The enchantment of libraries persisted. I went to university in the Midlands, and discovered an open-shelf treasure house that offered everything from V.S. Pritchett’s short stories to obscure works by the Beats, Lorca, and Burton’s rare translation of the Arabian Nights. None of this was on my syllabus – I endured two months of pointless misery, trying to read law, before switching to a history degree – but that didn’t matter. I was after an education; I got one. Or rather, I started on one. The more you read, the more you realise how little you’ve read.

That came home to me when I started working at the Bodleian Library. Not to experience its spell is, I think, impossible: you seem to inhabit a vast, hushed pavilion of ivory stone, which floats at one remove from the crowded lanes around it in Oxford city centre. But for a reader, its stacks are mania made visible. The gorgeous architecture is just a penthouse. Under it lie five floors of subterranean shelves, some 90 miles in total, holding not only every book you’ve ever read, but also all the ones you’ve never read and never will. You see where Jorge Luis Borges, a librarian himself, got his inspiration. Standing in the midst of the Bodleian’s shelving, it’s easy to imagine that the stacks stretch to infinity, as in Borges’s story “The Library of Babel,” and that their volumes capture every conceivable combination of letters – including this article. It’s said that the ancient library at Alexandria had a motto carved on its wall: “The Place of the Cure of the Soul.” Underground in Bodley, you might well think the opposite. This would be an easy place to go mad.

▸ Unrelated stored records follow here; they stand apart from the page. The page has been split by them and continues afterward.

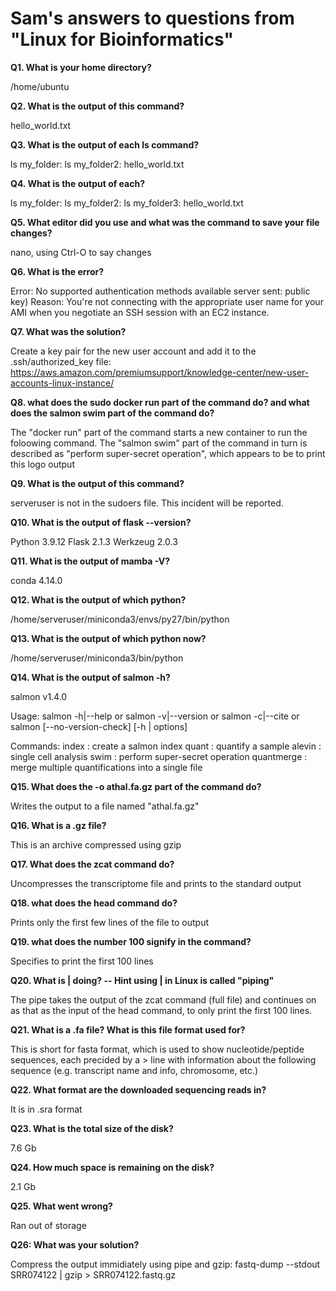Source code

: # Sam's answers to questions from "Linux for Bioinformatics"

**Q1. What is your home directory?**

/home/ubuntu

**Q2. What is the output of this command?**

hello_world.txt

**Q3. What is the output of each ls command?**

ls my_folder: 
ls my_folder2: hello_world.txt

**Q4. What is the output of each?**

ls my_folder:
ls my_folder2: 
ls my_folder3: hello_world.txt

**Q5. What editor did you use and what was the command to save your file changes?**

nano, using Ctrl-O to say changes

**Q6. What is the error?**

Error: No supported authentication methods available server sent: public key)
Reason: You're not connecting with the appropriate user name for your AMI when you negotiate an SSH session with an EC2 instance.

**Q7. What was the solution?**

Create a key pair for the new user account and add it to the .ssh/authorized_key file: https://aws.amazon.com/premiumsupport/knowledge-center/new-user-accounts-linux-instance/

**Q8. what does the sudo docker run part of the command do? and what does the salmon swim part of the command do?**

The "docker run" part of the command starts a new container to run the foloowing command. The "salmon swim" part of the command in turn is described as "perform super-secret operation", which appears to be to print this logo output

**Q9. What is the output of this command?**

serveruser is not in the sudoers file.  This incident will be reported.

**Q10. What is the output of flask --version?**

Python 3.9.12
Flask 2.1.3
Werkzeug 2.0.3

**Q11. What is the output of mamba -V?**

conda 4.14.0

**Q12. What is the output of which python?**

/home/serveruser/miniconda3/envs/py27/bin/python

**Q13. What is the output of which python now?**

/home/serveruser/miniconda3/bin/python

**Q14. What is the output of salmon -h?**

salmon v1.4.0

Usage:  salmon -h|--help or
        salmon -v|--version or
        salmon -c|--cite or
        salmon [--no-version-check] <COMMAND> [-h | options]

Commands:
     index      : create a salmon index
     quant      : quantify a sample
     alevin     : single cell analysis
     swim       : perform super-secret operation
     quantmerge : merge multiple quantifications into a single file

**Q15. What does the -o athal.fa.gz part of the command do?**

Writes the output to a file named "athal.fa.gz"

**Q16. What is a .gz file?**

This is an archive compressed using gzip

**Q17. What does the zcat command do?**

Uncompresses the transcriptome file and prints to the standard output

**Q18. what does the head command do?**

Prints only the first few lines of the file to output

**Q19. what does the number 100 signify in the command?**

Specifies to print the first 100 lines

**Q20. What is | doing? -- Hint using | in Linux is called "piping"**

The pipe takes the output of the zcat command (full file) and continues on as that as the input of the head command, to only print the first 100 lines.

**Q21. What is a .fa file? What is this file format used for?**

This is short for fasta format, which is used to show nucleotide/peptide sequences, each precided by a > line with information about the following sequence (e.g. transcript name and info, chromosome, etc.)

**Q22. What format are the downloaded sequencing reads in?**

It is in .sra format

**Q23. What is the total size of the disk?**

7.6 Gb

**Q24. How much space is remaining on the disk?**

2.1 Gb

**Q25. What went wrong?**

Ran out of storage

**Q26: What was your solution?**

Compress the output immidiately using pipe and gzip: fastq-dump --stdout SRR074122 | gzip > SRR074122.fastq.gz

All of which helps to explain the lasting mystery of libraries, even with the “gimmethat” reach of the Internet. Good libraries are zones outside the mundane. They show you what you never imagined. They can put you in touch with the dead voices, take you to imaginary or vanished places: as in séance, you’re suddenly on those extraordinary blue lawns Fitzgerald glimpsed after dark at ‘20s society parties, or at Einstein’s elbow as he writes, very carefully, for the first time, “E=mc²”. Libraries are time travel on the cheap. But more than that, those ordered books on quiet shelves order ourselves in their turn, and help us keep our small intelligence in perspective: for, as an 18th century rabbi once noted, no matter how many books we absorb in our life, we have not yet truly read the first page.